Le leurre du "papy-boom"

Le "choc démographique" n'aura pas lieu. Sur les 600.000 départs annuels à la retraite actuels et escomptés pour les années à venir, seul un tiers des postes seraient visiblement maintenus, les autres ayant été supprimés ou délocalisés.
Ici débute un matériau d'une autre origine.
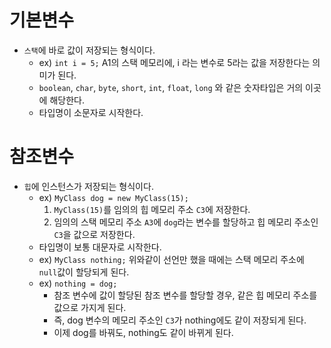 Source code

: # 기본변수
- `스택`에 바로 값이 저장되는 형식이다.
  - ex) `int i = 5;` 
    A1의 스택 메모리에, i 라는 변수로 5라는 값을 저장한다는 의미가 된다.
  - `boolean`, `char`, `byte`, `short`, `int`, `float`, `long` 와 같은 숫자타입은 거의 이곳에 해당한다.
  - 타입명이 소문자로 시작한다.
  
# 참조변수
- `힙`에 인스턴스가 저장되는 형식이다.
  - ex) `MyClass dog = new MyClass(15);`
    1. `MyClass(15)`를 임의의 힙 메모리 주소 `C3`에 저장한다.
    2. 임의의 스택 메모리 주소 `A3`에 `dog`라는 변수를 할당하고 힙 메모리 주소인 `C3`을 값으로 저장한다.
  - 타입명이 보통 대문자로 시작한다.
  - ex) `MyClass nothing;` 
  위와같이 선언만 했을 때에는 스택 메모리 주소에 `null`값이 할당되게 된다.
  - ex) `nothing = dog;`
    - 참조 변수에 값이 할당된 참조 변수를 할당할 경우, 같은 힙 메모리 주소를 값으로 가지게 된다.
    - 즉, dog 변수의 메모리 주소인 `C3`가 nothing에도 같이 저장되게 된다.
    - 이제 dog를 바꿔도, nothing도 같이 바뀌게 된다.
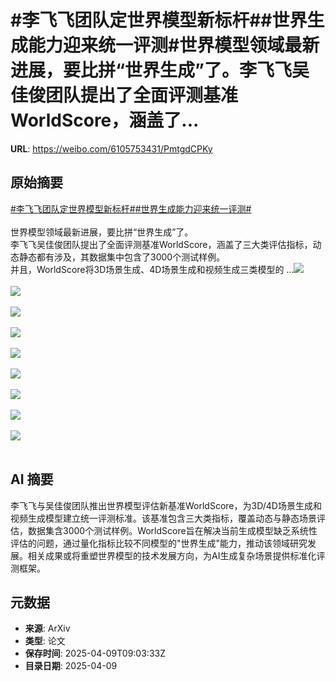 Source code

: # #李飞飞团队定世界模型新标杆##世界生成能力迎来统一评测#世界模型领域最新进展，要比拼“世界生成”了。李飞飞吴佳俊团队提出了全面评测基准WorldScore，涵盖了...

**URL**: https://weibo.com/6105753431/PmtgdCPKy

## 原始摘要

<a href="https://m.weibo.cn/search?containerid=231522type%3D1%26t%3D10%26q%3D%23%E6%9D%8E%E9%A3%9E%E9%A3%9E%E5%9B%A2%E9%98%9F%E5%AE%9A%E4%B8%96%E7%95%8C%E6%A8%A1%E5%9E%8B%E6%96%B0%E6%A0%87%E6%9D%86%23&amp;extparam=%23%E6%9D%8E%E9%A3%9E%E9%A3%9E%E5%9B%A2%E9%98%9F%E5%AE%9A%E4%B8%96%E7%95%8C%E6%A8%A1%E5%9E%8B%E6%96%B0%E6%A0%87%E6%9D%86%23" data-hide=""><span class="surl-text">#李飞飞团队定世界模型新标杆#</span></a><a href="https://m.weibo.cn/search?containerid=231522type%3D1%26t%3D10%26q%3D%23%E4%B8%96%E7%95%8C%E7%94%9F%E6%88%90%E8%83%BD%E5%8A%9B%E8%BF%8E%E6%9D%A5%E7%BB%9F%E4%B8%80%E8%AF%84%E6%B5%8B%23&amp;extparam=%23%E4%B8%96%E7%95%8C%E7%94%9F%E6%88%90%E8%83%BD%E5%8A%9B%E8%BF%8E%E6%9D%A5%E7%BB%9F%E4%B8%80%E8%AF%84%E6%B5%8B%23" data-hide=""><span class="surl-text">#世界生成能力迎来统一评测#</span></a><br><br>世界模型领域最新进展，要比拼“世界生成”了。<br>李飞飞吴佳俊团队提出了全面评测基准WorldScore，涵盖了三大类评估指标，动态静态都有涉及，其数据集中包含了3000个测试样例。<br>并且，WorldScore将3D场景生成、4D场景生成和视频生成三类模型的 ...<img style="" src="https://tvax2.sinaimg.cn/large/006Fd7o3gy1i0algwpuf2j30wn0k01ct.jpg" referrerpolicy="no-referrer"><br><br><img style="" src="https://tvax4.sinaimg.cn/large/006Fd7o3gy1i0algweq28j30zk0j9tha.jpg" referrerpolicy="no-referrer"><br><br><img style="" src="https://tvax1.sinaimg.cn/large/006Fd7o3gy1i0algul11tj30mv0k0dpk.jpg" referrerpolicy="no-referrer"><br><br><img style="" src="https://tvax2.sinaimg.cn/large/006Fd7o3gy1i0algwuduqj30zk0hln1w.jpg" referrerpolicy="no-referrer"><br><br><img style="" src="https://tvax1.sinaimg.cn/large/006Fd7o3gy1i0algvlwlsj30r40k0au0.jpg" referrerpolicy="no-referrer"><br><br><img style="" src="https://tvax2.sinaimg.cn/large/006Fd7o3gy1i0algvrfeoj30zk0f7jz4.jpg" referrerpolicy="no-referrer"><br><br><img style="" src="https://tvax3.sinaimg.cn/large/006Fd7o3gy1i0algvx1kjj30ri0k07be.jpg" referrerpolicy="no-referrer"><br><br><img style="" src="https://tvax2.sinaimg.cn/large/006Fd7o3gy1i0algwf5tbj30wy0k014g.jpg" referrerpolicy="no-referrer"><br><br><img style="" src="https://tvax4.sinaimg.cn/large/006Fd7o3gy1i0algtt4t0j30k00k013m.jpg" referrerpolicy="no-referrer"><br><br>

## AI 摘要

李飞飞与吴佳俊团队推出世界模型评估新基准WorldScore，为3D/4D场景生成和视频生成模型建立统一评测标准。该基准包含三大类指标，覆盖动态与静态场景评估，数据集含3000个测试样例。WorldScore旨在解决当前生成模型缺乏系统性评估的问题，通过量化指标比较不同模型的"世界生成"能力，推动该领域研究发展。相关成果或将重塑世界模型的技术发展方向，为AI生成复杂场景提供标准化评测框架。

## 元数据

- **来源**: ArXiv
- **类型**: 论文
- **保存时间**: 2025-04-09T09:03:33Z
- **目录日期**: 2025-04-09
De quoi faire déchanter Jean-Louis Borloo qui misait dessus pour faire baisser le chômage !

«Choc démographique» ne veut pas dire «recrutement»

Ou comment le papy-boom est une aubaine pour geler, voire réduire ses effectifs.
Supprimer des emplois sans licencier

Ou comment le papy-boom permet de supprimer des milliers d'emplois avec pour objectif "zéro chômeur", une astuce déculpabilisante qui a aussi pour conséquence de maintenir une seule génération au travail...

Les emplois de demain...

Ce ne sont plus des centaines mais des milliers de suppressions d'emplois qui se profilent à l'horizon : Airbus, PSA Peugeot Citroën, AXA, les câblo-opérateurs et leurs sous-traitants, les équipementiers automobiles, l'industrie du verre... A cette allure combien de temps ces chiffres vont-ils rester "bons" ???

Baisse du chômage : pour combien de temps ?

ILS L'ONT DIT

Jean-Pierre Revoil, le directeur général de l'Unedic, a déclaré en février dernier : Le chômage est à 12%... On est loin du compte, mais c'est un début.

• De Jack Lang en passant par François Bayrou ou Philippe de Villiers, sur le plateau d'Arlette Chabot en avril dernier, nous étions 5 millions de chômeurs en France, tout le monde est d'accord !

Sans oublier, fin 2004, l'introduction du Plan de cohésion sociale de Jean-Louis Borloo qui annonçait 4 millions de chômeurs, ou les récents propos de François Chérèque de la CFDT, qui nous estime "entre 3,5 et 4 millions"...

ILS L'ONT FAIT

Le collectif Les Autres Chiffres Du Chômage, composé du Réseau d’alerte sur les inégalités (RAI-Bip40), Agir ensemble contre le chômage (AC!), le Mouvement National des Chômeurs et Précaires (MNCP), l'Association Pour l'Emploi, l'Information et la Solidarité des chômeurs et des précaires (APEIS), le Réseau Stop Précarité, la CGT-INSEE, le Syndicat National Unifié de l’ANPE (SNU) et SUD-ANPE, ont uni leur expérience et leurs données afin d'analyser en profondeur les chiffres du chômage. Dire la vérité est fondamental car, au-delà des statistiques, à la veille des élections présidentielles, c'est la crédibilité de la République qui est en jeu et ce mensonge d'Etat est résolument indigne d'une démocratie.